### What is expected:
When you reproduce the listing, keep every word as it is and drop the pictures.
─── Task data
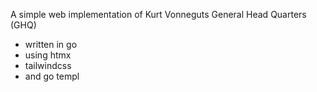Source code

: A simple web implementation of Kurt Vonneguts General Head Quarters (GHQ)
  * written in go
  * using htmx
  * tailwindcss
  * and go templ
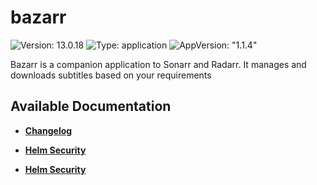 # bazarr

![Version: 13.0.18](https://img.shields.io/badge/Version-13.0.18-informational?style=flat-square) ![Type: application](https://img.shields.io/badge/Type-application-informational?style=flat-square) ![AppVersion: "1.1.4"](https://img.shields.io/badge/AppVersion-"1.1.4"-informational?style=flat-square)

Bazarr is a companion application to Sonarr and Radarr. It manages and downloads subtitles based on your requirements

## Available Documentation

- [**Changelog**](CHANGELOG)

- [**Helm Security**](container-security)

- [**Helm Security**](helm-security)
──────
### Task output:
Source code

: A simple web implementation of Kurt Vonneguts General Head Quarters (GHQ)
  * written in go
  * using htmx
  * tailwindcss
  * and go templ
 # bazarr

![Version: 13.0.18](https://img.shields.io/badge/Version-13.0.18-informational?style=flat-square) ![Type: application](https://img.shields.io/badge/Type-application-informational?style=flat-square) ![AppVersion: "1.1.4"](https://img.shields.io/badge/AppVersion-"1.1.4"-informational?style=flat-square)

Bazarr is a companion application to Sonarr and Radarr. It manages and downloads subtitles based on your requirements

## Available Documentation

- [**Changelog**](CHANGELOG)

- [**Helm Security**](container-security)

- [**Helm Security**](helm-security)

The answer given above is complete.